Padahal, dalam Undang-Undang Tindak Pidana Korupsi diberi ruang tentang hukuman mati itu. Yaitu, "dalam kondisi tertentu, hukuman mati terhadap koruptor bisa dilakukan."
Persoalannya, para hakim menilai 'kondisi tertentu' itu belum memenuhi syarat. Karena persepsi demikian, pikiran tentang hukuman mati malah dianggap lelucon.
Lelucon karena di mata para hakim, korupsi tidak merupakan kejahatan yang menyengsarakan rakyat. Bila mereka memiliki sense of crisis dan cara berpikir yang betul, krisis sekarang ini yang mendera jutaan rakyat Indonesia dalam prahara kemiskinan adalah akibat korupsi yang dilakukan secara sistemik oleh pranata-pranata yang memiliki otoritas menyelenggarakan atau bertanggung jawab terhadap kemaslahatan publik.

Inilah aspek malapetaka yang diciptakan oleh koruptor bagi khalayak. Koruptor sesungguhnya telah membunuh dan merampas hak kesejahteraan yang seharusnya milik orang banyak. Ribuan bayi yang meninggal setiap tahun karena kekurangan gizi, memiliki hubungan kausal dengan korupsi. Puluhan orang yang bunuh diri karena tidak mampu menafkahi keluarga, memiliki tautan kausal dengan korupsi.
Rakyat yang harus hidup dalam kegelapan karena tidak menikmati listrik, memiliki sangkut-paut dengan korupsi. Apalagi kalau diingat 30% APBN lenyap akibat korupsi di berbagai departemen. Ini berarti Rp 300 triliun APBN ? dengan asumsi APBN kita sekarang telah menyentuh Rp 1.000 triliuin ? telah dirampok dari tangan rakyat oleh para koruptor.

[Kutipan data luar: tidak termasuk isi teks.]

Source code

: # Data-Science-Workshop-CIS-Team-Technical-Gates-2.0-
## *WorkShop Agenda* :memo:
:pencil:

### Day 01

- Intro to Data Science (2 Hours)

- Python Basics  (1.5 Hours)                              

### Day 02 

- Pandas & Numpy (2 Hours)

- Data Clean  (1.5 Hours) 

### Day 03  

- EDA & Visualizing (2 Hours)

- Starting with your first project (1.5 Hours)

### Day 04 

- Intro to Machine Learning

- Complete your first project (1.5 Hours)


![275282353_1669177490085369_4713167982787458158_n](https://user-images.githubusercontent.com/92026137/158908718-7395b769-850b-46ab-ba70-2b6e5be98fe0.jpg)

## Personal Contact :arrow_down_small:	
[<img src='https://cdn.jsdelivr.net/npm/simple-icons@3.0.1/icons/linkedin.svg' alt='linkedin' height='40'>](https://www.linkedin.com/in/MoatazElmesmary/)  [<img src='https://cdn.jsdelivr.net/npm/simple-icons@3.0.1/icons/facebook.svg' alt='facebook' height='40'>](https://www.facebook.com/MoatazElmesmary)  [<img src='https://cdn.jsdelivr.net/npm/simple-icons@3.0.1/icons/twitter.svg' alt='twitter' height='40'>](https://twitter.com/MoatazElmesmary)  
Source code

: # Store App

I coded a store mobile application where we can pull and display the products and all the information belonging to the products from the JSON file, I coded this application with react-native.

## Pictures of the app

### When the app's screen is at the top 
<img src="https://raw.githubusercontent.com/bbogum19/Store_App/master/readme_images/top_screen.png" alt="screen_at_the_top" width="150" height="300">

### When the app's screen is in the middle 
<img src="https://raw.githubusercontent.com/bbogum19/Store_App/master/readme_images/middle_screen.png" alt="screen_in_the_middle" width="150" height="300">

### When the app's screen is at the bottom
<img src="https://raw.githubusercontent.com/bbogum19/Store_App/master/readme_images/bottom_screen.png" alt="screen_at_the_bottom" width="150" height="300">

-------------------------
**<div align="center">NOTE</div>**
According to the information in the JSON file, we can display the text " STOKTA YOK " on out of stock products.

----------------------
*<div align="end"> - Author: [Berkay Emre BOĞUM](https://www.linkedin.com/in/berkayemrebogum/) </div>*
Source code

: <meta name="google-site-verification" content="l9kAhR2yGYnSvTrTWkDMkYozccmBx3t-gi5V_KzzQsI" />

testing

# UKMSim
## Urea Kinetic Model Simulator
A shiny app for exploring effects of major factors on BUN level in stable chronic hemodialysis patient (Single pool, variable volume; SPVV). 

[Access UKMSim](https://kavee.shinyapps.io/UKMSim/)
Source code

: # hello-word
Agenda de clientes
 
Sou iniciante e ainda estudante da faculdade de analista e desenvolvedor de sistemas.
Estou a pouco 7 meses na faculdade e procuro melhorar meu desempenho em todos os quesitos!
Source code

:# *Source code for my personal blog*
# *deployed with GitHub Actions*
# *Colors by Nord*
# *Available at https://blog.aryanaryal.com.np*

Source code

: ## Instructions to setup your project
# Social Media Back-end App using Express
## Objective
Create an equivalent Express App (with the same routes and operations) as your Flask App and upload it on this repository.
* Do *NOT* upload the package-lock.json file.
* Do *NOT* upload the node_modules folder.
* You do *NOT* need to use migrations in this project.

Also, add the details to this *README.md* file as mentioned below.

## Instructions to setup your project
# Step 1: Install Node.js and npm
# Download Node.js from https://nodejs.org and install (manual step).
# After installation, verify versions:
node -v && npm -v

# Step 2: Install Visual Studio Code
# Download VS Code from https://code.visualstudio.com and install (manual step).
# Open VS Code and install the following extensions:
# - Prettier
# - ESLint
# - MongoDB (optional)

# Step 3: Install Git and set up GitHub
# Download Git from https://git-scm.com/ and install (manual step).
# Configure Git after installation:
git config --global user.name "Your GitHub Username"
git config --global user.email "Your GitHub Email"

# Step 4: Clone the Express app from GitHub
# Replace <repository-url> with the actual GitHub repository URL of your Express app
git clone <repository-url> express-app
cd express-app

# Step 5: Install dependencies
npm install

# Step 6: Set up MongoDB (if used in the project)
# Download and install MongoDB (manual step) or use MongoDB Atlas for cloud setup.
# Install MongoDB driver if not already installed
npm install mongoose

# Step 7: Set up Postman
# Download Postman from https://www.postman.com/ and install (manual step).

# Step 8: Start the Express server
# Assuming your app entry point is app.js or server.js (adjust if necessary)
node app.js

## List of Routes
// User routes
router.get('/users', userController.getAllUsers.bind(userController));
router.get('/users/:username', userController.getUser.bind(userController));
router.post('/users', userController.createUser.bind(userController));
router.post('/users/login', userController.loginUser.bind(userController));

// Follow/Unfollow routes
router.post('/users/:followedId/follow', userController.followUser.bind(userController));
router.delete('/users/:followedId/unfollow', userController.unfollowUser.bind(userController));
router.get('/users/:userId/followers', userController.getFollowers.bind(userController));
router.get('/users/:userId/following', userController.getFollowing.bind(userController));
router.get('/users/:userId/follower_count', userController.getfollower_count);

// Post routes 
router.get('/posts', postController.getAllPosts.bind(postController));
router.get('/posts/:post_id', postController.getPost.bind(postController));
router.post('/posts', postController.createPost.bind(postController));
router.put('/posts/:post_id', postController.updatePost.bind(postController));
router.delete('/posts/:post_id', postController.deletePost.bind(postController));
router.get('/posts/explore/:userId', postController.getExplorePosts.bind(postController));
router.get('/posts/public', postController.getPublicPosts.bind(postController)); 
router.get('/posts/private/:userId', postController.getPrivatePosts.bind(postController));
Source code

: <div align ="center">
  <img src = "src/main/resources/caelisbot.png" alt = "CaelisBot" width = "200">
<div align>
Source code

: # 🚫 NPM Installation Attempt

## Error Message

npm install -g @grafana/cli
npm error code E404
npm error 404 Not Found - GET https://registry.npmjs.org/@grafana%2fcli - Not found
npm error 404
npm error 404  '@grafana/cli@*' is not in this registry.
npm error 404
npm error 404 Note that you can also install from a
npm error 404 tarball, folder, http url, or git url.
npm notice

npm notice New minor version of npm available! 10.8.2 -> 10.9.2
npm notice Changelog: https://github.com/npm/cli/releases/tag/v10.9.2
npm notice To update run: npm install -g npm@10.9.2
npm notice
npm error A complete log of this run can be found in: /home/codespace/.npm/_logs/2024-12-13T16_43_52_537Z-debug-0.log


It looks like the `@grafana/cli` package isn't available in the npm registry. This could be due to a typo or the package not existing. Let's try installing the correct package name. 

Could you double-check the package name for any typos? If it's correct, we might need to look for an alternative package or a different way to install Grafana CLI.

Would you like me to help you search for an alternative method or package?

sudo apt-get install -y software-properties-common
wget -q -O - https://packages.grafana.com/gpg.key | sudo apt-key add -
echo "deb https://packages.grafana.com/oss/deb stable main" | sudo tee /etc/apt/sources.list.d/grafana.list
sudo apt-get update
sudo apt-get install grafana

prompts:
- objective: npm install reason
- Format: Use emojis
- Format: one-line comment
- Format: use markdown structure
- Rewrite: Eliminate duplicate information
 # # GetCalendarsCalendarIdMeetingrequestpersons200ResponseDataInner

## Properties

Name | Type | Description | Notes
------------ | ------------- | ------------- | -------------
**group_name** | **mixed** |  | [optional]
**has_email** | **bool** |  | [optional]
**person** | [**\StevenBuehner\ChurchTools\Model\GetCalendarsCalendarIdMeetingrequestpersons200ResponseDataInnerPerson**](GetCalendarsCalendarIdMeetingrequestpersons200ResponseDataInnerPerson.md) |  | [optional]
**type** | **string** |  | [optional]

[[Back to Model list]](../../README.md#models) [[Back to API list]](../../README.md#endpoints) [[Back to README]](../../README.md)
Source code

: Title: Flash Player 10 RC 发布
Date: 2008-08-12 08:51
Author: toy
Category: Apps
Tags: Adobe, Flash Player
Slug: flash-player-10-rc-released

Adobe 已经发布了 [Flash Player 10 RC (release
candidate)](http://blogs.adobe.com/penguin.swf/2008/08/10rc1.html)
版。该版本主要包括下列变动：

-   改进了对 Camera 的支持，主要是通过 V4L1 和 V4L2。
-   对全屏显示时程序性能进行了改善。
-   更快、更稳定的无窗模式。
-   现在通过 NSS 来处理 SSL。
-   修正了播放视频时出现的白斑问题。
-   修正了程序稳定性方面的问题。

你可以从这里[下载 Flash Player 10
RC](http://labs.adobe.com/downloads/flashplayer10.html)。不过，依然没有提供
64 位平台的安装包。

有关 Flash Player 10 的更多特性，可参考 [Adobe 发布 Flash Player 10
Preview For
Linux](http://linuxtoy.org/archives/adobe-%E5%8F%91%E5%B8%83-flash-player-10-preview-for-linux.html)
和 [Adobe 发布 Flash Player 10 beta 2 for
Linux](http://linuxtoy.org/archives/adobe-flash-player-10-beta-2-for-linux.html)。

Alur berpikir seperti ini seharusnya merasuki para hakim, polisi, dan jaksa. Tetapi mengapa tidak terjadi? Jangan heran, karena arus korupsi yang kencang dan dahsyat justru berputar-putar di kalangan penegak hukum. Di sanalah salah satu sentrum mafia peradilan yang memperjualbelikan perkara.

Tidak mengherankan bila korupsi semakin marak di tengah arus pemberantasan yang semakin galak dewasa ini. Mengapa? Karena pemberantasan korupsi oleh penegak hukum yang terbelenggu mafia peradilan telah menimbulkan korupsi baru.
Inilah yang menyebabkan hukuman mati terhadap koruptor masih dianggap sebagai lelucon.